*Assigned task*. Within the listing that follows, reproduce exactly the lines starting at the line with "hyperparamètre à déterminer." and ending at the line with "офицеры и курсанты", inclusive, and only those. Pictures are dropped.

*Data supplied*.
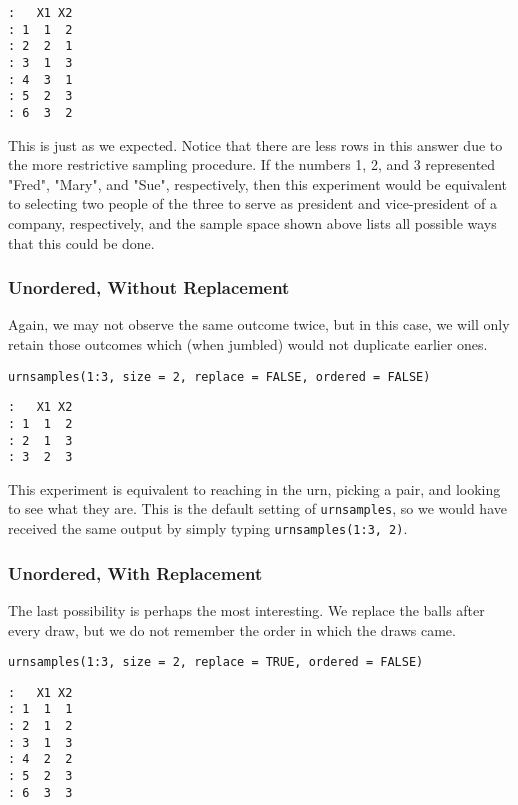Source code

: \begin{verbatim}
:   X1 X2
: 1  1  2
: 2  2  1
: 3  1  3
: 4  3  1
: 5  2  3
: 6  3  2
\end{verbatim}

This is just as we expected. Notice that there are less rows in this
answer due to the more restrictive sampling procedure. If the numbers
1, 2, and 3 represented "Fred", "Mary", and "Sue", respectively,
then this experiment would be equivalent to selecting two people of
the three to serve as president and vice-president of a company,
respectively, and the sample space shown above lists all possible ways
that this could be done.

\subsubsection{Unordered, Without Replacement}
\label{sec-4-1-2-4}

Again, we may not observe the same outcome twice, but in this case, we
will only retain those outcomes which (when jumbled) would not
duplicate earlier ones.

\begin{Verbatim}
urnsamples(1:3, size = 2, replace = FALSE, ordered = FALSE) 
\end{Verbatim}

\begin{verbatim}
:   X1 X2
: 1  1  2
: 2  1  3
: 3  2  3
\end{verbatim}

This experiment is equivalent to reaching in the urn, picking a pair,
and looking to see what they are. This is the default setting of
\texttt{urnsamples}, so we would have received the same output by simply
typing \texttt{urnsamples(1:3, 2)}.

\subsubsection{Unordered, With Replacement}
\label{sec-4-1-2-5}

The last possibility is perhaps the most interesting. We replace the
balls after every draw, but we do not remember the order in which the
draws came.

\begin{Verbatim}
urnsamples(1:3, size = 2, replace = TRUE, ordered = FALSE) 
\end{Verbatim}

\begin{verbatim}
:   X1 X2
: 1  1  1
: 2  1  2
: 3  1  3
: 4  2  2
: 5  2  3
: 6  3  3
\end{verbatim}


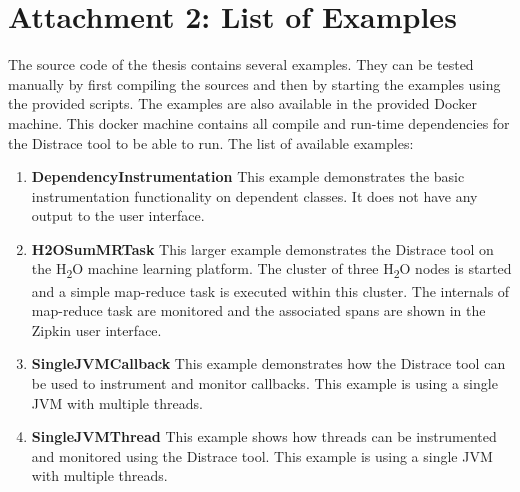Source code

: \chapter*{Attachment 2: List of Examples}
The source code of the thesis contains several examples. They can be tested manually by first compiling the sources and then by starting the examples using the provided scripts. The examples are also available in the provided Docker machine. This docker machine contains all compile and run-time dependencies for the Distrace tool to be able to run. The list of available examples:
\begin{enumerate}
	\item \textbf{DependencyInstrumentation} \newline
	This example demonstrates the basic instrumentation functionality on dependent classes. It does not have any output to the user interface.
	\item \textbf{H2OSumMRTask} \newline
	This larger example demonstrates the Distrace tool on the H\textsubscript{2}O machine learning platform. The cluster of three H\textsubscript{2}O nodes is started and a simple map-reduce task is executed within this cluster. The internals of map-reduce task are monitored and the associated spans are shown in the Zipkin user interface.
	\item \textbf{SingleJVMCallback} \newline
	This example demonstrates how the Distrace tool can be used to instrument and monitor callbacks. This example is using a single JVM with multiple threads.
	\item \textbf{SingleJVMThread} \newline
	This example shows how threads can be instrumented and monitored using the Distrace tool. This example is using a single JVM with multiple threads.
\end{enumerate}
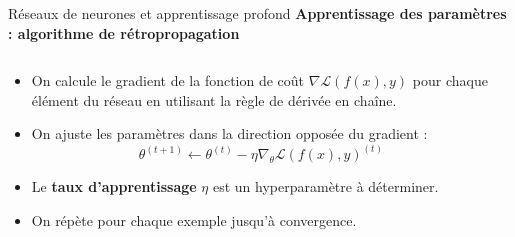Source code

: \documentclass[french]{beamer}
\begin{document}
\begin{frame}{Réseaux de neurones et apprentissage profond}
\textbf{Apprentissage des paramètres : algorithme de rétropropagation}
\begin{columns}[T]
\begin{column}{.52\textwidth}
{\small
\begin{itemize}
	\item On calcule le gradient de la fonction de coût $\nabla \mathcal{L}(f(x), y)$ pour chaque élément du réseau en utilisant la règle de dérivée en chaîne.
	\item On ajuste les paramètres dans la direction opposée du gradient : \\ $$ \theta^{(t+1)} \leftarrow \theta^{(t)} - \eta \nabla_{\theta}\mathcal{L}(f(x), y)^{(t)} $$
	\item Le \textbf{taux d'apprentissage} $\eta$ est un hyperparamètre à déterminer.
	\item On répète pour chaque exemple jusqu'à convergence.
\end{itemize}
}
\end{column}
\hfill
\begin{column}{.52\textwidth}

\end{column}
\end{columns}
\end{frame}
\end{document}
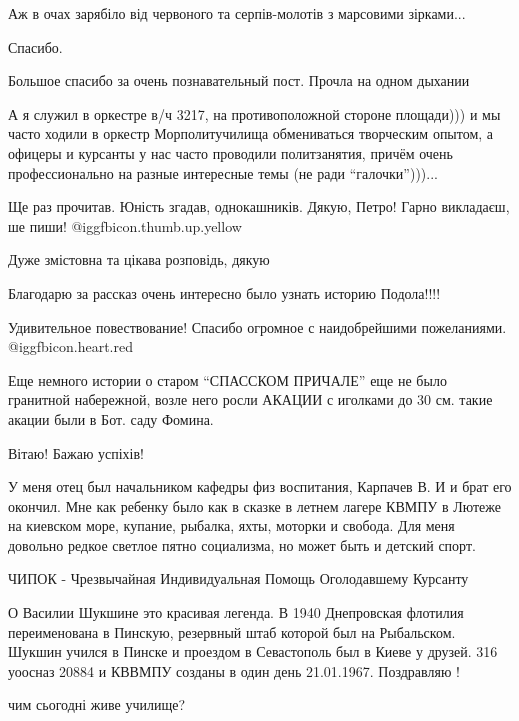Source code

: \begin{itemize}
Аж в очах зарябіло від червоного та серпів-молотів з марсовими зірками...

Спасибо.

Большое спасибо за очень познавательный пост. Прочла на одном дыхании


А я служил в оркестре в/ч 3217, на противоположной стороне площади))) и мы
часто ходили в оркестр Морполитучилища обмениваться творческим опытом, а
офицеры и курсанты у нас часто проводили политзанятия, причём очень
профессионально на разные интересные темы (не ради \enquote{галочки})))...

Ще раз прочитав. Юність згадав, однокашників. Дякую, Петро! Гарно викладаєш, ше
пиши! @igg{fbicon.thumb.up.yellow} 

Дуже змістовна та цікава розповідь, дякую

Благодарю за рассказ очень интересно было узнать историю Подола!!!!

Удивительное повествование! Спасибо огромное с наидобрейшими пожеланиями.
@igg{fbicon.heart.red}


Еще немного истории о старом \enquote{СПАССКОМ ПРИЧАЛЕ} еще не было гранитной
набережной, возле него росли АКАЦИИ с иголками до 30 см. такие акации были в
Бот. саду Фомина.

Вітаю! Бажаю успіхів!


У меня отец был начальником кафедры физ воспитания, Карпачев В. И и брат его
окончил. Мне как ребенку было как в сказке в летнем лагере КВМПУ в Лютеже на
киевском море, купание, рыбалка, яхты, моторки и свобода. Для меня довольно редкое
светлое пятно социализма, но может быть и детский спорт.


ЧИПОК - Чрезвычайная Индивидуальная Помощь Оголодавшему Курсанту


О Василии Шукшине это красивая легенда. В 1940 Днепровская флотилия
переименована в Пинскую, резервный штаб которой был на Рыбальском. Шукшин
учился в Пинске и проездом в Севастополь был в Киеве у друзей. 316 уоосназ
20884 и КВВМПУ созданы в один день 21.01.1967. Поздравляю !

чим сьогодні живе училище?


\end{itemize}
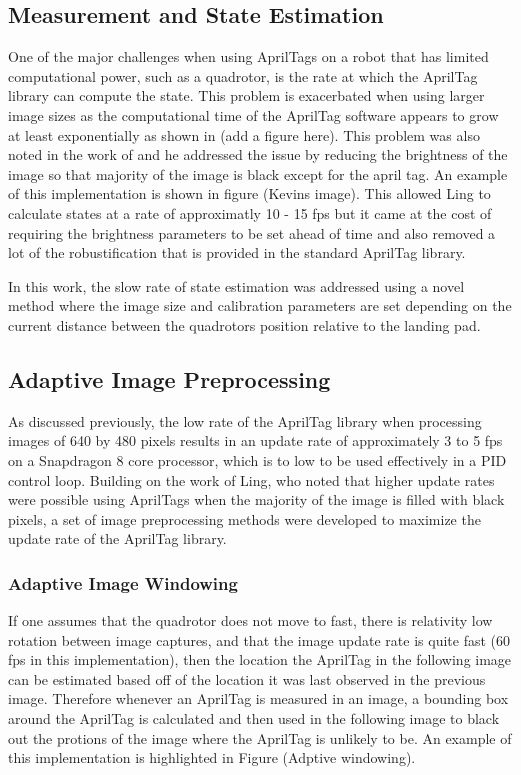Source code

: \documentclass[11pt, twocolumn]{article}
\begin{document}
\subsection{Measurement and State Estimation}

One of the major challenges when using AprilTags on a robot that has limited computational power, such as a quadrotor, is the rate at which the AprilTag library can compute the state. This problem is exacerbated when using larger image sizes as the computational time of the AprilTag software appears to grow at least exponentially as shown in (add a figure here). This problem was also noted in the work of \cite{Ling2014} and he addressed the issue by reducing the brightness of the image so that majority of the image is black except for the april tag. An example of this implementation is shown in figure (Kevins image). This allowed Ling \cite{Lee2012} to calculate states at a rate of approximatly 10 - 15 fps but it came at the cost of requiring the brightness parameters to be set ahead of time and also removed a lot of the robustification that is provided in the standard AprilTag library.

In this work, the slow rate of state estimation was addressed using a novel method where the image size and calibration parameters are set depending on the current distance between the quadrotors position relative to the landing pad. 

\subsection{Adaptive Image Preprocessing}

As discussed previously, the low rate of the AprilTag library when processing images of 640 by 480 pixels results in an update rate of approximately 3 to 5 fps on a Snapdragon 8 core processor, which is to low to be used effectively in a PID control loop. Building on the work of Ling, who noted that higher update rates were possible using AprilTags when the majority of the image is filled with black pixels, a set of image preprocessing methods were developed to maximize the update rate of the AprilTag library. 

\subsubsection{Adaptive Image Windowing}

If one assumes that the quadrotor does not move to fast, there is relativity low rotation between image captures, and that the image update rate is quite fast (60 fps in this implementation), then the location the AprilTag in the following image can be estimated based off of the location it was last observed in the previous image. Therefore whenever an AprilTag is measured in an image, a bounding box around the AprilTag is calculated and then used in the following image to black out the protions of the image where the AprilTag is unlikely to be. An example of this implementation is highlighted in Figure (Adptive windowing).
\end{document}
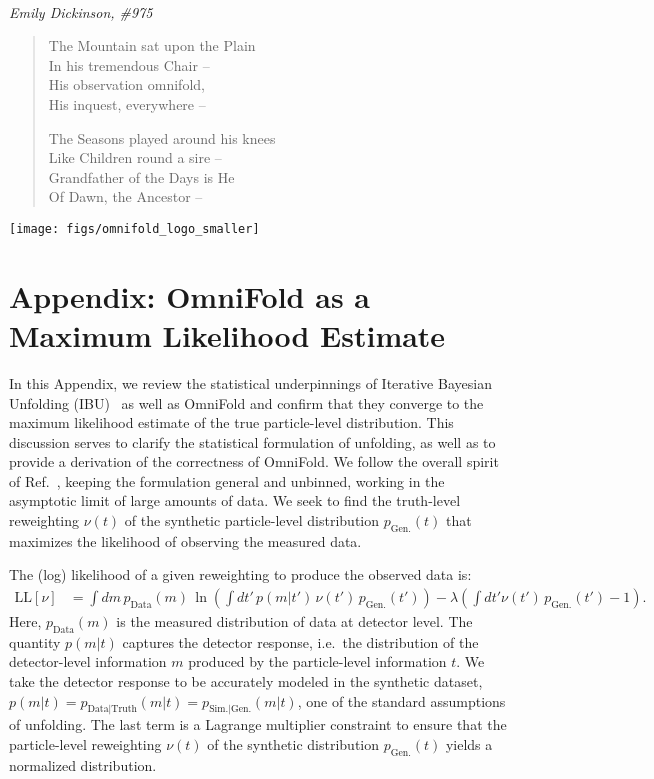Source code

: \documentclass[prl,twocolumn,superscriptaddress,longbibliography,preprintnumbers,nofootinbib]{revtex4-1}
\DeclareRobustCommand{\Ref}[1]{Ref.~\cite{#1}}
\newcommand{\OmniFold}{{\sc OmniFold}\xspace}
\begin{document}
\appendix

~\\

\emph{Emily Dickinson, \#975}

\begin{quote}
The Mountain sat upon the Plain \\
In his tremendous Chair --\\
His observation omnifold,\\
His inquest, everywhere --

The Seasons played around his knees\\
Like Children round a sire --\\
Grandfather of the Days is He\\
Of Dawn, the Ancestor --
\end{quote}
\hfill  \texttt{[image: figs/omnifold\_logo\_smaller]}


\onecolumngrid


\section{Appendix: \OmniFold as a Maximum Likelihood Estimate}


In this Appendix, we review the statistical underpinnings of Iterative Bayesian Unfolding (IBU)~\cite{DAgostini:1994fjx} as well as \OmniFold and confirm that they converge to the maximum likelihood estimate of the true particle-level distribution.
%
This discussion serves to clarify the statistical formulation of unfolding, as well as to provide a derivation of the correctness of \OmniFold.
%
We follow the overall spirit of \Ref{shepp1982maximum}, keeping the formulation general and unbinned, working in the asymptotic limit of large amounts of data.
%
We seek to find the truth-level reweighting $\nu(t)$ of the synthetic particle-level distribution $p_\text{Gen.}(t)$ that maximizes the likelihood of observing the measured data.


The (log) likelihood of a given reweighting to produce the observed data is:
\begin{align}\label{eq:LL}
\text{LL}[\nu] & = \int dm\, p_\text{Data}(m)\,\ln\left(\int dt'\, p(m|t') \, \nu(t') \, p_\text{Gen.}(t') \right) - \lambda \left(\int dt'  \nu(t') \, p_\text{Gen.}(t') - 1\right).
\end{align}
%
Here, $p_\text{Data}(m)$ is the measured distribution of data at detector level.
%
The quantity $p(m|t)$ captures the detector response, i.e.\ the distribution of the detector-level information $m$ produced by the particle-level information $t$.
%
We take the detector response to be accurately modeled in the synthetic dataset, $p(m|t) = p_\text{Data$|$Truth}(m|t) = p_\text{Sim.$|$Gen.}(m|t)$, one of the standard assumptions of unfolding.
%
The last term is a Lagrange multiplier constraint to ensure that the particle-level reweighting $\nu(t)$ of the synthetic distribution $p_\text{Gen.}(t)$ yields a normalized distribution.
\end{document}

*Expected output*.
	\item Le \textbf{taux d'apprentissage} $\eta$ est un hyperparamètre à déterminer.
	\item On répète pour chaque exemple jusqu'à convergence.
\end{itemize}
}
\end{column}
\hfill
\begin{column}{.52\textwidth}

\end{column}
\end{columns}
\end{frame}
\end{document}
Source code

: \begin{itemize}
Аж в очах зарябіло від червоного та серпів-молотів з марсовими зірками...

Спасибо.

Большое спасибо за очень познавательный пост. Прочла на одном дыхании


А я служил в оркестре в/ч 3217, на противоположной стороне площади))) и мы
часто ходили в оркестр Морполитучилища обмениваться творческим опытом, а
офицеры и курсанты у нас часто проводили политзанятия, причём очень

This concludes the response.